Lydia Leonganalyst, Gartner
By contrast, AWS and Google deploy multiple availability zones in a region, and any hit to a regional data center won't wipe out the whole region. AWS said it has 55 availability zones in its 18 geographic regions, with at least three physically separate data center locations in each region.*
Earlier this year, Microsoft opened up its first Azure Availability Zones with three physically separate locations, but this level of resiliency is unavailable for most regions, including the South Central U.S. region. Beyond the task to build and connect more data centers, Microsoft must also modify its software to accommodate a multi-availability-zone architecture, Leong said.
Single data centers concentrate the risk of failures from many events, but providers have options to mitigate problems. Data center power availability or quality events are not uncommon, but multiple utility power lines, isolation transformers or voltage suppressors can address these issues.

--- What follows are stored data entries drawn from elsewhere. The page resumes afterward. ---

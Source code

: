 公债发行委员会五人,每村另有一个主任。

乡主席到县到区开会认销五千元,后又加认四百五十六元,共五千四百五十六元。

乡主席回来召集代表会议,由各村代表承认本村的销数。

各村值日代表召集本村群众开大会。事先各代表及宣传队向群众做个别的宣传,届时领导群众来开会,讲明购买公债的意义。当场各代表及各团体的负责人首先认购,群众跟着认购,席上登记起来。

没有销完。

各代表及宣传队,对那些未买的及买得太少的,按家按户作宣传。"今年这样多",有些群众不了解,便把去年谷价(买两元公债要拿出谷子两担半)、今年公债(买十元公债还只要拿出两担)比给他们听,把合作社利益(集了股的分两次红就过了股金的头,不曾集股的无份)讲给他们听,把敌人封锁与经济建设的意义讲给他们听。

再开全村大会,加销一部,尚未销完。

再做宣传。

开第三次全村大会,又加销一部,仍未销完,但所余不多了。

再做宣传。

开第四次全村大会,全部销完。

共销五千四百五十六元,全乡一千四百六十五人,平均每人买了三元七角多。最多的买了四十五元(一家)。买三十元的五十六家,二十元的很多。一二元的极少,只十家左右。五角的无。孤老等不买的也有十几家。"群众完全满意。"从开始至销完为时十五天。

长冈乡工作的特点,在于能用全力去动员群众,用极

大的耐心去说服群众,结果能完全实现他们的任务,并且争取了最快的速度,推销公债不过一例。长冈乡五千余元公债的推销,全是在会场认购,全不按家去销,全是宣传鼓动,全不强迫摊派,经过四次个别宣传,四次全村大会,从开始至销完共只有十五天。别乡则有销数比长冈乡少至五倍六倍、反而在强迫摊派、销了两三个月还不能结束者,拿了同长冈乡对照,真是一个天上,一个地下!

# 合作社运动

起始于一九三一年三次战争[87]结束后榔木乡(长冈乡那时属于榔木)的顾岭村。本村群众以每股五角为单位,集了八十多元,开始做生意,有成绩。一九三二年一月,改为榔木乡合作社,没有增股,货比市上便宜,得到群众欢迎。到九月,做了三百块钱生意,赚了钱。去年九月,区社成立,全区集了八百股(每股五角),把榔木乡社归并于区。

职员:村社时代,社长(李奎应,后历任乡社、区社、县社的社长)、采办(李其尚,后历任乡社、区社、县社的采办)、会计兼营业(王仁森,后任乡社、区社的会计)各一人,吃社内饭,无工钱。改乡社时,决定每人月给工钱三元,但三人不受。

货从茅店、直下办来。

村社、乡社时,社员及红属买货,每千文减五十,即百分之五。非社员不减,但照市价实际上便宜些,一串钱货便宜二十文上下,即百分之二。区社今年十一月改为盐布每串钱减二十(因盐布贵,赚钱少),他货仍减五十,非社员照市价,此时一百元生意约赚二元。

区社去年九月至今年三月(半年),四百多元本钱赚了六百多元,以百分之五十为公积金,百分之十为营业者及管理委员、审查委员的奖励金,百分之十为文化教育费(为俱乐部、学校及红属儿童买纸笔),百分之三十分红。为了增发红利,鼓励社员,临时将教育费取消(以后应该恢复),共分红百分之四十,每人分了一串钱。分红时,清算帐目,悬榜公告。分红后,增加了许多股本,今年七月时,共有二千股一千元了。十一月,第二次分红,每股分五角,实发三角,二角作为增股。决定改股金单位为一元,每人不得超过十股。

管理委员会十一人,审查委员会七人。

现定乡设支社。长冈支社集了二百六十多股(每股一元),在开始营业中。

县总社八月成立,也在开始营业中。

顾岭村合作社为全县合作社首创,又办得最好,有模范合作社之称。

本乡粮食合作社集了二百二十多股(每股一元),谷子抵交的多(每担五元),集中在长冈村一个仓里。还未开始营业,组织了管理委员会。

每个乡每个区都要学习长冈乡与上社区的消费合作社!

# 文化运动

Redundancy for control systems is also fairly common, said Chris Brown, CTO of the Uptime Institute in Seattle. However, the biggest mitigation plan is on-site personnel to provide manual intervention when something goes down. Keep in mind that this Azure outage occurred at 2:30 a.m. local time.
"A lot of hyperscalers run very dense workloads, and temperatures can rise rapidly and reduce the time to respond," Brown said. "The biggest protection from that is trained, capable personnel on site."
Take control of your cloud reliability
For customers, it's another reminder that it's their responsibility to ensure their workloads run smoothly in the cloud and to not rely entirely on the provider for disaster recovery. That means building resiliency into their applications and adding multiregion availability to safeguard redundancies.
"Disaster recovery is not something the provider does in the cloud," Gartner's Leong said. "If you want to run in a single data center [cloud region], it's just like on premises: [You need] DR recovery."
* Changed after publication as region, not zone.